I think it depends on whether it could reasonably considered their business or not.

I wouldn't tell someone about things that happened in my childhood, for example. I'd be vague and breezy.

SpringIsSpringing25 · 09/04/2025 14:45

MounjaroOnMyMind · 09/04/2025 13:16

Wanting the information doesn't equal having a right to the information, though.

In the example the OP gave where a man omits telling his partner that he'd met up with an ex, then he's lying by omission. If my neighbour wanted to know how much I earned and I gave a false figure, then they had no right to the information anyway, so I wouldn't count that as a lie.

Okay, let's discuss every possible lie or a omission 🙄🙇🏻‍♀️

I was referring to the type of lie/omission that has been used as an example on this thread by the OP

Dotjones · 09/04/2025 14:48

It depends on the intent of the person making (or not making) a statement and on whether the receiver is likely to misunderstand the truth because of what is said (or isn't said).

"When I got back from the toilet the front of the car was all smashed in" may be true, but if it was smashed in because you'd crashed it before you walked off to the toilet and then come back it's clearly misleading.

Saying "When I got back from the toilet the front of the car was all smashed in" but omitting the fact while you were in the toilet the person in the cubicle next to you was humming the theme from Grange Hill wouldn't be lying because that part isn't relevant.

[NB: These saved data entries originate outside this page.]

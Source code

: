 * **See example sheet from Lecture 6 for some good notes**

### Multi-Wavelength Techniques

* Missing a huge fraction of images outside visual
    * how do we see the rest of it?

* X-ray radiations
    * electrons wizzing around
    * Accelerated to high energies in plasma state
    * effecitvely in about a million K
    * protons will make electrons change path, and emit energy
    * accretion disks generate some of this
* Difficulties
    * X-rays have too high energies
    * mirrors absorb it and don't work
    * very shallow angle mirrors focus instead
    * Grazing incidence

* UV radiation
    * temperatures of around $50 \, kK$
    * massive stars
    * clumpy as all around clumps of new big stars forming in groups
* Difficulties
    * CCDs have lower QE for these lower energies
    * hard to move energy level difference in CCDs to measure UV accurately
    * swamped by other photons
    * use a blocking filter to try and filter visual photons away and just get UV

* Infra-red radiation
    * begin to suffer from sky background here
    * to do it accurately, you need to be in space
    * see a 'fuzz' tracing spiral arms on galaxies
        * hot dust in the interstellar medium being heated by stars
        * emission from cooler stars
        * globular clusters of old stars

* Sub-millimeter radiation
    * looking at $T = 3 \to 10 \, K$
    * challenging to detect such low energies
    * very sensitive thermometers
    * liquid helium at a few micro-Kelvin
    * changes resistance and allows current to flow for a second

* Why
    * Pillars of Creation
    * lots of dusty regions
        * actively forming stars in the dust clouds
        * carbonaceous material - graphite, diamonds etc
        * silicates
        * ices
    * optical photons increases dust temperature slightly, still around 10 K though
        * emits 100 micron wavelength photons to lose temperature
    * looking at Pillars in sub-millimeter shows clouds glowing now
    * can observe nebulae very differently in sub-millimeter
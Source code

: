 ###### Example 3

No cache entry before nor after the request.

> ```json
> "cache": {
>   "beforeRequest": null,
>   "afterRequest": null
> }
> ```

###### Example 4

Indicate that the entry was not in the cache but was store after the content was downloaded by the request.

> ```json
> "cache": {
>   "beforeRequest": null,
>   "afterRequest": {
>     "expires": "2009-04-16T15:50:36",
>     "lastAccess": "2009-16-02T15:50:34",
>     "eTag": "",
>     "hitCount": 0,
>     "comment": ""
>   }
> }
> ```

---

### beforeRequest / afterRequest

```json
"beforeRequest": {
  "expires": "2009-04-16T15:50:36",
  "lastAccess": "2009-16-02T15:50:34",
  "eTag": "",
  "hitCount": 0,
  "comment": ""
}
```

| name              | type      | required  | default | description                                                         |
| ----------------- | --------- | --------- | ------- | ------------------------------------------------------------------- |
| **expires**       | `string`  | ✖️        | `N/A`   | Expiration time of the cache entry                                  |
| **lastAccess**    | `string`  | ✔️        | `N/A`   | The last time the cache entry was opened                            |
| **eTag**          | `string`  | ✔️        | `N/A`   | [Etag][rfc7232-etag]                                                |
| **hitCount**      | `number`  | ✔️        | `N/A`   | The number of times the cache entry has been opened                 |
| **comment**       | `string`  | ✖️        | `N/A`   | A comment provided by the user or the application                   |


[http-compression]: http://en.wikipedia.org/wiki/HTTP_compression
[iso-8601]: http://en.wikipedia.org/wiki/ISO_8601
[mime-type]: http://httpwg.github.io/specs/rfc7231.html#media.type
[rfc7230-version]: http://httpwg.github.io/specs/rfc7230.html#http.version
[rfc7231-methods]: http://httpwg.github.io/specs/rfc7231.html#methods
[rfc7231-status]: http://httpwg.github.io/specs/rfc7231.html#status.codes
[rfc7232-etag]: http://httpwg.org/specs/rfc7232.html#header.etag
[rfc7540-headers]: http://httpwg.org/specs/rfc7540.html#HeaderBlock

Using a politician as an example, promising to do something if you are elected but then not doing it isn't a lie in itself if you genuinely intended to do it but weren't able. But claiming you've done something you haven't is clearly a lie. When Labour say they've deported a certain number of people this year when in actual fact a lot of them left of their own accord, this is clearly a lie.

SaladSandwichesForTea · 09/04/2025 14:55

I think those are two specific things, hut being a person of integrity is a different thing entirely and that's what I hold myself to.

Example
If someone has a shit wedding dress on their wedding day, of course I wouldn't give that opinion, whether asked for it or not. I'd probably go further and tell the bride she looked beautiful.